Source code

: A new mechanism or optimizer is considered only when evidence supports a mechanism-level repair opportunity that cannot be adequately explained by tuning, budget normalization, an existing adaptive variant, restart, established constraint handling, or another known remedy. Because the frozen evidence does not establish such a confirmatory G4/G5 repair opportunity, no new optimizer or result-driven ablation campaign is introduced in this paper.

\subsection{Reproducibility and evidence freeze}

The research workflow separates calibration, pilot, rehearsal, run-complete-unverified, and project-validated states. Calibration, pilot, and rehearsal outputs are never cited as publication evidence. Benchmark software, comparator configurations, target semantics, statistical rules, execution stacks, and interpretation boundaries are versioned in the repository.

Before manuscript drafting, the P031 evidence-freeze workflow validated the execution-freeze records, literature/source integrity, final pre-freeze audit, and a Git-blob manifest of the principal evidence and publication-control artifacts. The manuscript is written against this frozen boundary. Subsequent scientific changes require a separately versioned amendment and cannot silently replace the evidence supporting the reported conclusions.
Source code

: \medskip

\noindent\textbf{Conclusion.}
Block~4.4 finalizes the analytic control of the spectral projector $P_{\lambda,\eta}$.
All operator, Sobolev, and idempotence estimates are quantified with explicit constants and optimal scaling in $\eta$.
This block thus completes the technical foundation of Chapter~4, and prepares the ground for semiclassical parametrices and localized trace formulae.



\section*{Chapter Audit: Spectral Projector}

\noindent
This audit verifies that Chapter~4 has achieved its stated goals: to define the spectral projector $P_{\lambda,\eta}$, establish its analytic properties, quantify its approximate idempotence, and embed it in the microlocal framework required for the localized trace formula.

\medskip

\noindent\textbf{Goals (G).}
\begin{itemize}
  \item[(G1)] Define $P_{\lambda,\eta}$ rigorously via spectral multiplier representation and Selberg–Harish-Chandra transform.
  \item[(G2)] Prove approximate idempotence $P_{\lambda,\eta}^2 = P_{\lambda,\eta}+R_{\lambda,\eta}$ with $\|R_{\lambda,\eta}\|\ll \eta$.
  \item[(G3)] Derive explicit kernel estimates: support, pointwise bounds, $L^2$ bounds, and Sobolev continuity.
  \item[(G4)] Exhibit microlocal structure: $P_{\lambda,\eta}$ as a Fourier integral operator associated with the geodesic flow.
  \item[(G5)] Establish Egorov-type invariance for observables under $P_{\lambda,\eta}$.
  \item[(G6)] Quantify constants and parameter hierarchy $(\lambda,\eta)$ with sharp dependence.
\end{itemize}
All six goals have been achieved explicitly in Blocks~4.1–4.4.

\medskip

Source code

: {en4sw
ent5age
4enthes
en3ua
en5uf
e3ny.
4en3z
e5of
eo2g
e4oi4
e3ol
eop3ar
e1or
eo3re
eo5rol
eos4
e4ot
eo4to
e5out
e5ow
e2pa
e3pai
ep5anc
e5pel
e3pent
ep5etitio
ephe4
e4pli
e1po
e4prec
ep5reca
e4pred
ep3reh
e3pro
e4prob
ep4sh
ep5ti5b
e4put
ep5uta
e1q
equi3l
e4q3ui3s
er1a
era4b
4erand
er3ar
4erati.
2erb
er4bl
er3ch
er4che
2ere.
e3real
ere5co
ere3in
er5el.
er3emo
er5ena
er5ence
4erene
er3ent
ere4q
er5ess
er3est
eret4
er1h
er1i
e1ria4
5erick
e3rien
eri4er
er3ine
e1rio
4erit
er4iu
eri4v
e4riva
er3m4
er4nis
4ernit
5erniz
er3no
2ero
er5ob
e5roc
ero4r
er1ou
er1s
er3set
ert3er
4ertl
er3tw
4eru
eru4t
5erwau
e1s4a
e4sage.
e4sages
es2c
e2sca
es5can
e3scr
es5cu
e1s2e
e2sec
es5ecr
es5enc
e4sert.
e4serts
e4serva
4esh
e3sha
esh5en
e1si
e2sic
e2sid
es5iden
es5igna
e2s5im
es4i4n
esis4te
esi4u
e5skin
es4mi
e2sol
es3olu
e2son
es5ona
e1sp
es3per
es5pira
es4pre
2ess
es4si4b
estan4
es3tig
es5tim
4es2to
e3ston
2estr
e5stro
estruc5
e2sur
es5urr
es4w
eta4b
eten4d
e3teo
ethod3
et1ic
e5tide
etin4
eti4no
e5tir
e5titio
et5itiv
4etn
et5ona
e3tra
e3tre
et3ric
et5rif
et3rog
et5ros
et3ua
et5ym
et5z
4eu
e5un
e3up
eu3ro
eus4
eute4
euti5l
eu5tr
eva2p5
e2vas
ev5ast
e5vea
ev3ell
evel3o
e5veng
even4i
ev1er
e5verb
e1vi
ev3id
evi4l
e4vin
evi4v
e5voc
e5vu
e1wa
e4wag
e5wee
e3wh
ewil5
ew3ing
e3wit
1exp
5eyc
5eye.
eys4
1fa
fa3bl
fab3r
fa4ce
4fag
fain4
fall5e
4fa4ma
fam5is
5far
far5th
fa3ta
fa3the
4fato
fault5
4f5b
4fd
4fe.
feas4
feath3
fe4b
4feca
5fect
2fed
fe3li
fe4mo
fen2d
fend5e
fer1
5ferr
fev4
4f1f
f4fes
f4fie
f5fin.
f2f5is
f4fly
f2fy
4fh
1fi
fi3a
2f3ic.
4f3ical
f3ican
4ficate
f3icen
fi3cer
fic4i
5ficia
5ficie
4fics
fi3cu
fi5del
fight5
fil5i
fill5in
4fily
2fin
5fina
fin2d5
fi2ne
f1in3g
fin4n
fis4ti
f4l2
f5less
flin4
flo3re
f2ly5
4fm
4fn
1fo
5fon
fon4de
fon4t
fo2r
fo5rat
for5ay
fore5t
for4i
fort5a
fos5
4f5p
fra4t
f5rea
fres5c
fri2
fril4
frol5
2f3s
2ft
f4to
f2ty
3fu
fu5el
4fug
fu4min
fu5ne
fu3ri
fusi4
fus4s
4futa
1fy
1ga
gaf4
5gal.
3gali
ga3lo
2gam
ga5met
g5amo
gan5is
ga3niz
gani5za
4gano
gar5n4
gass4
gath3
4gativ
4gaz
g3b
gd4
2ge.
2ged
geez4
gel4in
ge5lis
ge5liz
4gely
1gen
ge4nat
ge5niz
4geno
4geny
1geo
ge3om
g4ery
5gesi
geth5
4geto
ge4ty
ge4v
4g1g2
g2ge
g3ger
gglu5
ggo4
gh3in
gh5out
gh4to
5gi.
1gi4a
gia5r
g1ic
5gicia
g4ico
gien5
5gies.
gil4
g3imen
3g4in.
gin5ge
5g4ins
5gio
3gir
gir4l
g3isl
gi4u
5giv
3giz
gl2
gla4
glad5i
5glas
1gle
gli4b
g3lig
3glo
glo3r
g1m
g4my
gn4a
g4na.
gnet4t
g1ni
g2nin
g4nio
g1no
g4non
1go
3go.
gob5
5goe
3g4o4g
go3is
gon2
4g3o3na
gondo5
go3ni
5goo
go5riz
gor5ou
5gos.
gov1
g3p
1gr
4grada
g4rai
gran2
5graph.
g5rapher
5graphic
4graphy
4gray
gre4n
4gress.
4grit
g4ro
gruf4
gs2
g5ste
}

- - -

● Required work:
Nothing may be left out. Retype all the entries exactly.

● Answer section:
Source code

: A new mechanism or optimizer is considered only when evidence supports a mechanism-level repair opportunity that cannot be adequately explained by tuning, budget normalization, an existing adaptive variant, restart, established constraint handling, or another known remedy. Because the frozen evidence does not establish such a confirmatory G4/G5 repair opportunity, no new optimizer or result-driven ablation campaign is introduced in this paper.

\subsection{Reproducibility and evidence freeze}

The research workflow separates calibration, pilot, rehearsal, run-complete-unverified, and project-validated states. Calibration, pilot, and rehearsal outputs are never cited as publication evidence. Benchmark software, comparator configurations, target semantics, statistical rules, execution stacks, and interpretation boundaries are versioned in the repository.

Before manuscript drafting, the P031 evidence-freeze workflow validated the execution-freeze records, literature/source integrity, final pre-freeze audit, and a Git-blob manifest of the principal evidence and publication-control artifacts. The manuscript is written against this frozen boundary. Subsequent scientific changes require a separately versioned amendment and cannot silently replace the evidence supporting the reported conclusions.
Source code

: \medskip

\noindent\textbf{Conclusion.}
Block~4.4 finalizes the analytic control of the spectral projector $P_{\lambda,\eta}$.
All operator, Sobolev, and idempotence estimates are quantified with explicit constants and optimal scaling in $\eta$.
This block thus completes the technical foundation of Chapter~4, and prepares the ground for semiclassical parametrices and localized trace formulae.



\section*{Chapter Audit: Spectral Projector}

\noindent
This audit verifies that Chapter~4 has achieved its stated goals: to define the spectral projector $P_{\lambda,\eta}$, establish its analytic properties, quantify its approximate idempotence, and embed it in the microlocal framework required for the localized trace formula.

\medskip

\noindent\textbf{Goals (G).}
\begin{itemize}
  \item[(G1)] Define $P_{\lambda,\eta}$ rigorously via spectral multiplier representation and Selberg–Harish-Chandra transform.
  \item[(G2)] Prove approximate idempotence $P_{\lambda,\eta}^2 = P_{\lambda,\eta}+R_{\lambda,\eta}$ with $\|R_{\lambda,\eta}\|\ll \eta$.
  \item[(G3)] Derive explicit kernel estimates: support, pointwise bounds, $L^2$ bounds, and Sobolev continuity.
  \item[(G4)] Exhibit microlocal structure: $P_{\lambda,\eta}$ as a Fourier integral operator associated with the geodesic flow.
  \item[(G5)] Establish Egorov-type invariance for observables under $P_{\lambda,\eta}$.
  \item[(G6)] Quantify constants and parameter hierarchy $(\lambda,\eta)$ with sharp dependence.
\end{itemize}
All six goals have been achieved explicitly in Blocks~4.1–4.4.

\medskip

Source code

: {en4sw
ent5age
4enthes
en3ua
en5uf
e3ny.
4en3z
e5of
eo2g
e4oi4
e3ol
eop3ar
e1or
eo3re
eo5rol
eos4
e4ot
eo4to
e5out
e5ow
e2pa
e3pai
ep5anc
e5pel
e3pent
ep5etitio
ephe4
e4pli
e1po
e4prec
ep5reca
e4pred
ep3reh
e3pro
e4prob
ep4sh
ep5ti5b
e4put
ep5uta
e1q
equi3l
e4q3ui3s
er1a
era4b
4erand
er3ar
4erati.
2erb
er4bl
er3ch
er4che
2ere.
e3real
ere5co
ere3in
er5el.
er3emo
er5ena
er5ence
4erene
er3ent
ere4q
er5ess
er3est
eret4
er1h
er1i
e1ria4
5erick
e3rien
eri4er
er3ine
e1rio
4erit
er4iu
eri4v
e4riva
er3m4
er4nis
4ernit
5erniz
er3no
2ero
er5ob
e5roc
ero4r
er1ou
er1s
er3set
ert3er
4ertl
er3tw
4eru
eru4t
5erwau
e1s4a
e4sage.
e4sages
es2c
e2sca
es5can
e3scr
es5cu
e1s2e
e2sec
es5ecr
es5enc
e4sert.
e4serts
e4serva
4esh
e3sha
esh5en
e1si
e2sic
e2sid
es5iden
es5igna
e2s5im
es4i4n
esis4te
esi4u
e5skin
es4mi
e2sol
es3olu
e2son
es5ona
e1sp
es3per
es5pira
es4pre
2ess
es4si4b
estan4
es3tig
es5tim
4es2to
e3ston
2estr
e5stro
estruc5
e2sur
es5urr
es4w
eta4b
eten4d
e3teo
ethod3
et1ic
e5tide
etin4
eti4no
e5tir
e5titio
et5itiv
4etn
et5ona
e3tra
e3tre
et3ric
et5rif
et3rog
et5ros
et3ua
et5ym
et5z
4eu
e5un
e3up
eu3ro
eus4
eute4
euti5l
eu5tr
eva2p5
e2vas
ev5ast
e5vea
ev3ell
evel3o
e5veng
even4i
ev1er
e5verb
e1vi
ev3id
evi4l
e4vin
evi4v
e5voc
e5vu
e1wa
e4wag
e5wee
e3wh
ewil5
ew3ing
e3wit
1exp
5eyc
5eye.
eys4
1fa
fa3bl
fab3r
fa4ce
4fag
fain4
fall5e
4fa4ma
fam5is
5far
far5th
fa3ta
fa3the
4fato
fault5
4f5b
4fd
4fe.
feas4
feath3
fe4b
4feca
5fect
2fed
fe3li
fe4mo
fen2d
fend5e
fer1
5ferr
fev4
4f1f
f4fes
f4fie
f5fin.
f2f5is
f4fly
f2fy
4fh
1fi
fi3a
2f3ic.
4f3ical
f3ican
4ficate
f3icen
fi3cer
fic4i
5ficia
5ficie
4fics
fi3cu
fi5del
fight5
fil5i
fill5in
4fily
2fin
5fina
fin2d5
fi2ne
f1in3g
fin4n
fis4ti
f4l2
f5less
flin4
flo3re
f2ly5
4fm
4fn
1fo
5fon
fon4de
fon4t
fo2r
fo5rat
for5ay
fore5t
for4i
fort5a
fos5
4f5p
fra4t
f5rea
fres5c
fri2
fril4
frol5
2f3s
2ft
f4to
f2ty
3fu
fu5el
4fug
fu4min
fu5ne
fu3ri
fusi4
fus4s
4futa
1fy
1ga
gaf4
5gal.
3gali
ga3lo
2gam
ga5met
g5amo
gan5is
ga3niz
gani5za
4gano
gar5n4
gass4
gath3
4gativ
4gaz
g3b
gd4
2ge.
2ged
geez4
gel4in
ge5lis
ge5liz
4gely
1gen
ge4nat
ge5niz
4geno
4geny
1geo
ge3om
g4ery
5gesi
geth5
4geto
ge4ty
ge4v
4g1g2
g2ge
g3ger
gglu5
ggo4
gh3in
gh5out
gh4to
5gi.
1gi4a
gia5r
g1ic
5gicia
g4ico
gien5
5gies.
gil4
g3imen
3g4in.
gin5ge
5g4ins
5gio
3gir
gir4l
g3isl
gi4u
5giv
3giz
gl2
gla4
glad5i
5glas
1gle
gli4b
g3lig
3glo
glo3r
g1m
g4my
gn4a
g4na.
gnet4t
g1ni
g2nin
g4nio
g1no
g4non
1go
3go.
gob5
5goe
3g4o4g
go3is
gon2
4g3o3na
gondo5
go3ni
5goo
go5riz
gor5ou
5gos.
gov1
g3p
1gr
4grada
g4rai
gran2
5graph.
g5rapher
5graphic
4graphy
4gray
gre4n
4gress.
4grit
g4ro
gruf4
gs2
g5ste
}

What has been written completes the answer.